Rukun haji adalah perbuatan-perbuatan yang wajib dilakukan dalam berhaji. Rukun haji tsb adalah:

1. Ihram
2. Wukuf di Arafah
3. Tawaf ifâdah
4. Sa'i
5. Mencukur rambut di kepala atau memotongnya sebagian
6. Tertib

Rukun haji tsb harus dilakukan secara berurutan dan menyeluruh. Jika salah satu ditinggalkan, maka hajinya tidak sah.
Wajib Haji

1. Memulai ihram dari mîqât (batas waktu dan tempat yang ditentukan untuk melakukan ibadah haji dan umrah)
2. Melontar jumrah
3. Mabît (menginap) di Mudzdalifah, Mekah
4. Mabît di Mina
5. Tawaf wada' (tawaf perpisahan)

Jika salah satu dari wajib haji ini ditinggalkan, maka hajinya tetap sah, namun harus membayar dam (denda).
Pelaksanaan Ibadah Haji (Manasik Haji)

Tata cara manasik haji adalah sebagai berikut:
1. Melakukan ihram dari mîqât yang telah ditentukan

Ihram dapat dimulai sejak awal bulan Syawal dengan melakukan mandi sunah, berwudhu, memakai pakaian ihram, dan berniat haji dengan mengucapkan Labbaik Allâhumma hajjan, yang artinya "aku datang memenuhi panggilanmu ya Allah, untuk berhaji".
Kemudian berangkat menuju arafah dengan membaca talbiah untuk menyatakan niat:

Labbaik Allâhumma labbaik, labbaik lâ syarîka laka labbaik, inna al-hamda, wa ni'mata laka wa al-mulk, lâ syarîka laka

Artinya:

Aku datang ya Allah, aku datang memenuhi panggilan-Mu; Aku datang, tiada sekutu bagi-Mu, aku datang; Sesungguhnya segala pujian, segala kenikmatan, dan seluruh kerajaan, adalah milik Engkau; tiada sekutu bagi-Mu.

2. Wukuf di Arafah

Dilaksanakan pada tanggal 9 Zulhijah, waktunya dimulai setelah matahari tergelincir sampai terbit fajar pada hari nahar (hari menyembelih kurban) tanggal 10 Zulhijah.
Saat wukuf, ada beberapa hal yang harus dilakukan, yaitu: shalat jamak taqdim dan qashar zuhur-ashar, berdoa, berzikir bersama, membaca Al-Qur'an, shalat jamak taqdim dan qashar maghrib-isya.
3. Mabît di Muzdalifah, Mekah

Waktunya sesaat setelah tengah malam sampai sebelum terbit fajar. Disini mengambil batu kerikil sejumlah 49 butir atau 70 butir untuk melempar jumrah di Mina, dan melakukan shalat subuh di awal waktu, dilanjutkan dengan berangkat menuju Mina. Kemudian berhenti sebentar di masy'ar al-harâm (monumen suci) atau Muzdalifah untuk berzikir kepada Allah SWT (QS 2: 198), dan mengerjakan shalat subuh ketika fajar telah menyingsing.
4. Melontar jumrah 'aqabah

Dilakukan di bukit 'Aqabah, pada tanggal 10 Zulhijah, dengan 7 butir kerikil, kemudian menyembelih hewan kurban.
5. Tahalul

Tahalul adalah berlepas diri dari ihram haji setelah selesai mengerjakan amalan-amalan haji.
Tahalul awal, dilaksanakan setelah selesai melontar jumrah 'aqobah, dengan cara mencukur/memotong rambut sekurang-kurangnya 3 helai.
Setelah tahalul, boleh memakai pakaian biasa dan melakukan semua perbuatan yang dilarang selama ihram, kecuali berhubungan seks.
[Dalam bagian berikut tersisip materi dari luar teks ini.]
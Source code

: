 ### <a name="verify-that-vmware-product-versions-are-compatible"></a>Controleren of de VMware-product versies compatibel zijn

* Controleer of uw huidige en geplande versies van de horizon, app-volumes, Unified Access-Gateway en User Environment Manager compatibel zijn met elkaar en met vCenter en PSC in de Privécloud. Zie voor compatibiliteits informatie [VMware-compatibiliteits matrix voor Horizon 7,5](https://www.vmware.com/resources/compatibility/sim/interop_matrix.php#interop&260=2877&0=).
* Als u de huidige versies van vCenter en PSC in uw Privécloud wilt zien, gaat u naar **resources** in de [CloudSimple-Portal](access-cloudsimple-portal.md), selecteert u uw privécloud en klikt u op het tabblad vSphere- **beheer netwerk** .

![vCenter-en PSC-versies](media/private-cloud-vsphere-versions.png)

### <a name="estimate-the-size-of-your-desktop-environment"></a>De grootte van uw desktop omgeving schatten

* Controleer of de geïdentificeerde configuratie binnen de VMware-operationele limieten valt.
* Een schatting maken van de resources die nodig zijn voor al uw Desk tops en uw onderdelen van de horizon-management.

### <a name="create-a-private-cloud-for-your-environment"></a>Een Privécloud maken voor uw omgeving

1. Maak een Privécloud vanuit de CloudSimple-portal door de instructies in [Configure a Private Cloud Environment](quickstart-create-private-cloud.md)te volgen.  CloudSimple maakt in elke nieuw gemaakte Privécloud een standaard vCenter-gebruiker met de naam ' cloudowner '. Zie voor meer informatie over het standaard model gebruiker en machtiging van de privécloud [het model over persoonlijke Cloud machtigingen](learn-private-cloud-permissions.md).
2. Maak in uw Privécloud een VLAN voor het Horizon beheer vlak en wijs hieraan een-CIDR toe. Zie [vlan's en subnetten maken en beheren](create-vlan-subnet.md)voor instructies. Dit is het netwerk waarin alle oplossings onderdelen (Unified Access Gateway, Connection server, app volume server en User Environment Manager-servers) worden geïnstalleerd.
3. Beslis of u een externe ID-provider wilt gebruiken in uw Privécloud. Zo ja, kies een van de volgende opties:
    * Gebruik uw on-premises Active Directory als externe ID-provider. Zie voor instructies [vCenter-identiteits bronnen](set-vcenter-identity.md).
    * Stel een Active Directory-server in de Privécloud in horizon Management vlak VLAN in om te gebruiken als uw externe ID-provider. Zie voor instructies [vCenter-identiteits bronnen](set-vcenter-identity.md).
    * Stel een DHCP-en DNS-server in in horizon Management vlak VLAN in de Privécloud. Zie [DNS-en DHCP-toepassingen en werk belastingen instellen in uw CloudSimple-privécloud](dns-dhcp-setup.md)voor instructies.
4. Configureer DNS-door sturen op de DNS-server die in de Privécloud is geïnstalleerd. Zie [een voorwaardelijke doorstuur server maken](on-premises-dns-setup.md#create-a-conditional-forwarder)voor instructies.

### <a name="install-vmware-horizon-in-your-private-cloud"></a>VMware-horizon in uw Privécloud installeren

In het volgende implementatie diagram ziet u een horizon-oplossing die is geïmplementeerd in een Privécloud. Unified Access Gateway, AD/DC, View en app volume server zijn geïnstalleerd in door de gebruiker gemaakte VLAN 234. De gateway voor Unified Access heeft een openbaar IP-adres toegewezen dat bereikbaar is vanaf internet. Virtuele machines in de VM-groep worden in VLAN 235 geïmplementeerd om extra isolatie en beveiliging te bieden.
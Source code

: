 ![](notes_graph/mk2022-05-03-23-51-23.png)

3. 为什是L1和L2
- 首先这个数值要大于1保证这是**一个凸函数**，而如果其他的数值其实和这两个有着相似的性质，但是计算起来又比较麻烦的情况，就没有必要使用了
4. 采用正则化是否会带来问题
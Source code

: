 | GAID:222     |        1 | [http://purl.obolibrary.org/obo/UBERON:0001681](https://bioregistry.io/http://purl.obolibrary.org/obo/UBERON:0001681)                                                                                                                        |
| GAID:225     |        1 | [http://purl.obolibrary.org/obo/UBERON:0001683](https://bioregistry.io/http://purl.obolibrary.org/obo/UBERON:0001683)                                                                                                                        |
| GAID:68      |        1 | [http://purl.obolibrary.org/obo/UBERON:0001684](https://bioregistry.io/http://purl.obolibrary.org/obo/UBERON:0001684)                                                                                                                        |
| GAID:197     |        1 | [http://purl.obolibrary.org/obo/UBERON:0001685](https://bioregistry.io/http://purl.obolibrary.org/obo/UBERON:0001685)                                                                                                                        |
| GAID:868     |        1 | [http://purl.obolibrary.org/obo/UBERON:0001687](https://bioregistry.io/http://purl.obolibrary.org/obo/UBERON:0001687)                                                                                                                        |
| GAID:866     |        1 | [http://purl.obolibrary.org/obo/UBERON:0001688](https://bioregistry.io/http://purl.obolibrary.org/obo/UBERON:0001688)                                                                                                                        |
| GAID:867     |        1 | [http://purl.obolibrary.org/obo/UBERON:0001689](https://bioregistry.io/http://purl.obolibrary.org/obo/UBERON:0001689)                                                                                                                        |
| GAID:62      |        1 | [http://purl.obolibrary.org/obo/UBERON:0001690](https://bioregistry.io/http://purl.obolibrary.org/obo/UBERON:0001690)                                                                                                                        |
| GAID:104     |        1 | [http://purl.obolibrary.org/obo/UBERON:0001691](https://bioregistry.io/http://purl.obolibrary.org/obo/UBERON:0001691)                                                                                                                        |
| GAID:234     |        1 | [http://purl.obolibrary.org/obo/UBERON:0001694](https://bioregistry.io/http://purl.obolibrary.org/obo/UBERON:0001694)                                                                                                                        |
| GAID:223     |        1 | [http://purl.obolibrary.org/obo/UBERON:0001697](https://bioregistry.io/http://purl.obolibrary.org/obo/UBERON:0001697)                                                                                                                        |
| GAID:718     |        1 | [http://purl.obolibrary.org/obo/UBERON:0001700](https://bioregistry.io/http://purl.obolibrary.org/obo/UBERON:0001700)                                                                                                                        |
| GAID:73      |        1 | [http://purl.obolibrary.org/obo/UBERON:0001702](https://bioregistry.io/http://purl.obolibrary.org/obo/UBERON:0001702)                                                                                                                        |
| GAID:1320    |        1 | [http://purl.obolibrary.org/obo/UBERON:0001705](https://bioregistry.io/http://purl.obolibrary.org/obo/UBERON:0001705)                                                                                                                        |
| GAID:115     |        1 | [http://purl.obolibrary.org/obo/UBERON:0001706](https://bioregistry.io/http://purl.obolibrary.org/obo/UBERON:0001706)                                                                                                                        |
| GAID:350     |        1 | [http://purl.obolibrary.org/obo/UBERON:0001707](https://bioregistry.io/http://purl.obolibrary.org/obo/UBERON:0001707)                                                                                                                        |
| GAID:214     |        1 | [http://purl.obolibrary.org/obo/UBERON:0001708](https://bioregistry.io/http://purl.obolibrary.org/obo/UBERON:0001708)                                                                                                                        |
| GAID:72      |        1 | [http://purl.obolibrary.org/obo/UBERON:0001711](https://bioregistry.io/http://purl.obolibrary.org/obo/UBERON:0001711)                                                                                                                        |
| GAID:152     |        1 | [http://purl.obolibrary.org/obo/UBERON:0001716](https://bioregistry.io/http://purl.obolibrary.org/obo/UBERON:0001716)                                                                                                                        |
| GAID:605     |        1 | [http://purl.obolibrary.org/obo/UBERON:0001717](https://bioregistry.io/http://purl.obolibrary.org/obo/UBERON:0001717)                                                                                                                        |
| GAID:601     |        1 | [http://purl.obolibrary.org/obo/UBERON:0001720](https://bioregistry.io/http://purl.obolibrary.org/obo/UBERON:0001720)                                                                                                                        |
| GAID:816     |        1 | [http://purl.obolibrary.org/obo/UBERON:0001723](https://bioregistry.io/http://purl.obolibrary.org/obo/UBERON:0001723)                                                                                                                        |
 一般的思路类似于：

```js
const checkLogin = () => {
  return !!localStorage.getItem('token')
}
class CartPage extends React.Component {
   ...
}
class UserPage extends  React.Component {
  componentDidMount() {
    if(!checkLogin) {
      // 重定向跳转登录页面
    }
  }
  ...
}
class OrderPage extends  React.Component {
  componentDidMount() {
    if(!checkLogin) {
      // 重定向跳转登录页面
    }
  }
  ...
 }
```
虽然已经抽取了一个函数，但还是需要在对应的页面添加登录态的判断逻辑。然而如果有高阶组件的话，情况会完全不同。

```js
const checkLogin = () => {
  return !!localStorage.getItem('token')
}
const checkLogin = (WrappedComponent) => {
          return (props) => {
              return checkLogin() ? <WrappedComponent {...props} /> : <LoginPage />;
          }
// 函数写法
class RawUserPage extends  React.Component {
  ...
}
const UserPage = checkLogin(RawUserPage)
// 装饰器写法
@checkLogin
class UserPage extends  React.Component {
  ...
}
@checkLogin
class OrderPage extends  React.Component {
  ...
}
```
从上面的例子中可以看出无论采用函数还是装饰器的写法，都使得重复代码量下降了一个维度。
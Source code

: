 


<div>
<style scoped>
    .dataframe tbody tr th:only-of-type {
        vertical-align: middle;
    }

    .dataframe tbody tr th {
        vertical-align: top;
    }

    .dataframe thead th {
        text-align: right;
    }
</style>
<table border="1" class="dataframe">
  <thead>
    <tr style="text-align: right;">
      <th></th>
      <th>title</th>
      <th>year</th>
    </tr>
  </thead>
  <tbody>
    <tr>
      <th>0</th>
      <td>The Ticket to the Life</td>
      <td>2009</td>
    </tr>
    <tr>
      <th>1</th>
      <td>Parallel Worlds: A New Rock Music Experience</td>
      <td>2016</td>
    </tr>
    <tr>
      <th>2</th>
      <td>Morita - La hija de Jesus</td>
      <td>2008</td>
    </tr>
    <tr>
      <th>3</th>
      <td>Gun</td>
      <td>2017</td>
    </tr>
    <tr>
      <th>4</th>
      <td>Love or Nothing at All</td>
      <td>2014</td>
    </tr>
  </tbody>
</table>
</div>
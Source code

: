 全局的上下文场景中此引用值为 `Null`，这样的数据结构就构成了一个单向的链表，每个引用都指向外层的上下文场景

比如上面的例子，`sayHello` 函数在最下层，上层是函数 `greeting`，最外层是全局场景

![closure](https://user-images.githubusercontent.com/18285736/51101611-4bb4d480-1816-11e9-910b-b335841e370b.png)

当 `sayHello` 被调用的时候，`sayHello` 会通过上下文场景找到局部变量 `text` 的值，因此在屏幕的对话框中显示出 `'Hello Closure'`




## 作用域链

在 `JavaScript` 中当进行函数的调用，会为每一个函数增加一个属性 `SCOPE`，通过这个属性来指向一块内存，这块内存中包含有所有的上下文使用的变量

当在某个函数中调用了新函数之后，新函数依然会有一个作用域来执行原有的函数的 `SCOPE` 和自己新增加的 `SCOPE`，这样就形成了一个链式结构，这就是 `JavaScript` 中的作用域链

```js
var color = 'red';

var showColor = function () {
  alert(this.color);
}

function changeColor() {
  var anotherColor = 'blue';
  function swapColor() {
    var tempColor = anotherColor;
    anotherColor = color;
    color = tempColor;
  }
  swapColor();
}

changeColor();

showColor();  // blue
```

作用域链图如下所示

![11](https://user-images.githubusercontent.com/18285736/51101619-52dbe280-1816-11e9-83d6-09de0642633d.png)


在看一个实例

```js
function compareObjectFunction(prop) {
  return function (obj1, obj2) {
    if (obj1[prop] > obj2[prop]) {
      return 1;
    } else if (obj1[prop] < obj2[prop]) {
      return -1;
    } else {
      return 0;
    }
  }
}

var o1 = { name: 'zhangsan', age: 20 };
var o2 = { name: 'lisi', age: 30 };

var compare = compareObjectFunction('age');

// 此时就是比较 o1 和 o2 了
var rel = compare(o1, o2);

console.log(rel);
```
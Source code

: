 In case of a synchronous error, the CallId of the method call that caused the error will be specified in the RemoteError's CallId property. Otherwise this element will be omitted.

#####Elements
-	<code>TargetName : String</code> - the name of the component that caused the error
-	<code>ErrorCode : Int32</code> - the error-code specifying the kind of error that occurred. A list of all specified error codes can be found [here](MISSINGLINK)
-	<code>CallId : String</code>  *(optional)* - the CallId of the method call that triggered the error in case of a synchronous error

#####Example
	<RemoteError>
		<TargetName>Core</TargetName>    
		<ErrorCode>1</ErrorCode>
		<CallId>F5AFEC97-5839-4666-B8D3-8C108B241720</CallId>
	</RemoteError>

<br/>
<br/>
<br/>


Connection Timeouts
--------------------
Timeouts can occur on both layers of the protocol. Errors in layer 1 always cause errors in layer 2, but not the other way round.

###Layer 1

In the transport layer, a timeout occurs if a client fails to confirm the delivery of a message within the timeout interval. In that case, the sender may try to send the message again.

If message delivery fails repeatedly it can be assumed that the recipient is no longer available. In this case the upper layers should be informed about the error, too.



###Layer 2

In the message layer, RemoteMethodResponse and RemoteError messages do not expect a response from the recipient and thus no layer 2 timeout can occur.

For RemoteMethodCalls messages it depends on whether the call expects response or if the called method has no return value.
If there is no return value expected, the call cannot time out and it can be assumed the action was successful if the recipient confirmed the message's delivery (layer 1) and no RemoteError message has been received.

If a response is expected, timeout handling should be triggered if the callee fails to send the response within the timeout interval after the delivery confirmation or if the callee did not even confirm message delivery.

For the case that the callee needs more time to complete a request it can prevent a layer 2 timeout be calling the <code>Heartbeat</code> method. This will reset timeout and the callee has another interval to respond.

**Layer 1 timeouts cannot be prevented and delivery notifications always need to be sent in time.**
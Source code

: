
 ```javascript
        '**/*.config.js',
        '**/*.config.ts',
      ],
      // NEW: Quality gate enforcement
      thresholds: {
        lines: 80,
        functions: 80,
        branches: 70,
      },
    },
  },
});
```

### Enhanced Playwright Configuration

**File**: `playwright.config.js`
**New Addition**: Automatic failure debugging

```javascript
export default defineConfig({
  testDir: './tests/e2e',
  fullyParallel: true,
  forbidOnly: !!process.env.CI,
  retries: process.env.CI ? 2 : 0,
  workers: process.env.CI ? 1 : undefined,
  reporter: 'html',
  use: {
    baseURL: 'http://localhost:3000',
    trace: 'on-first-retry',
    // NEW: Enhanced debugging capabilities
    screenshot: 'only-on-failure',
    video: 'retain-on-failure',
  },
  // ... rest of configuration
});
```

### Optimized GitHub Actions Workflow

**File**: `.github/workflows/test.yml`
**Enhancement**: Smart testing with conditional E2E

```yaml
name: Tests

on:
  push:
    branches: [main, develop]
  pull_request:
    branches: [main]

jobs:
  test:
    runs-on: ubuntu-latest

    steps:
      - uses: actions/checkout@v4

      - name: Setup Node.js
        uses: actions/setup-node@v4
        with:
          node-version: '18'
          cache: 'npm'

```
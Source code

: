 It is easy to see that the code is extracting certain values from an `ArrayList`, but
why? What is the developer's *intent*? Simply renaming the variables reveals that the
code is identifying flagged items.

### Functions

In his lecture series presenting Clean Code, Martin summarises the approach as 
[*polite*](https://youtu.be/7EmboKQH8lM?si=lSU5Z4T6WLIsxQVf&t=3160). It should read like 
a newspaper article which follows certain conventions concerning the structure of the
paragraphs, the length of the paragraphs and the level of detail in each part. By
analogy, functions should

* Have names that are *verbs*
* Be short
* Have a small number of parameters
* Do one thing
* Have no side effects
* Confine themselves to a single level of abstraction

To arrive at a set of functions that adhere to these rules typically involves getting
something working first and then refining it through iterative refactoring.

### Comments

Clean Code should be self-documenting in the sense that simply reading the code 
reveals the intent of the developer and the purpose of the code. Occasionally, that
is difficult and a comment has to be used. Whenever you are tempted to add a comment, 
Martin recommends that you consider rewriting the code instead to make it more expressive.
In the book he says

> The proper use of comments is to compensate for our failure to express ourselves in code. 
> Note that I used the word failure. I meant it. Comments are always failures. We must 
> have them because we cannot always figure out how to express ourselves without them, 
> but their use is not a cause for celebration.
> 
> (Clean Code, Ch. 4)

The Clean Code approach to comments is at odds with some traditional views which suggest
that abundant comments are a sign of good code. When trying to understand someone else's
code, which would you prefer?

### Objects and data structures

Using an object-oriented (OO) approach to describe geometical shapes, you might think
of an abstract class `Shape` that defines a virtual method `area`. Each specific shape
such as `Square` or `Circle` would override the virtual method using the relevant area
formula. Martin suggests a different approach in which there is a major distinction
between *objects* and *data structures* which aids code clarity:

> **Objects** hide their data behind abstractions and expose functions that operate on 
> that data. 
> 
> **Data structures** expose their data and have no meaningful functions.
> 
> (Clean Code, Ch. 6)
Bagi yang ingin melaksanakan tawaf ifâdah pada hari itu dapat langsung pergi ke Mekah untuk tawaf. Dengan membaca talbiah masuk ke Masjidil Haram melalui Bâbussalâm (pintu salam) dan melakukan tawaf. Selesai tawaf disunahkan mencium Hajar Aswad (batu hitam), lalu shalat sunah 2 rakaat di dekat makam Ibrahim, berdoa di Multazam, dan shalat sunah 2 rakaat di Hijr Ismail (semuanya ada di kompleks Masjidil Haram).

Kemudian melakukan sa'i antara bukit Shafa dan Marwa, dimulai dari Bukit Shafa dan berakhir di Bukit Marwa. Lalu dilanjutkan dengan tahalul kedua, yaitu mencukur/memotong rambut sekurang-kurangnya 3 helai.
Dengan demikian, seluruh perbuatan yang dilarang selama ihram telah dihapuskan, sehingga semuanya kembali halal untuk dilakukan.
Selanjutnya kembali ke Mina sebelum matahari terbenam untuk mabît di sana.
6. Mabît di Mina

Dilaksanakan pada hari tasyrik (hari yang diharamkan untuk berpuasa), yaitu pada tanggal 11, 12, dan 13 Zulhijah. Setiap siang pada hari-hari tasyrik itu melontar jumrah ûlâ, wustâ, dan 'aqabah, masing-masing 7 kali.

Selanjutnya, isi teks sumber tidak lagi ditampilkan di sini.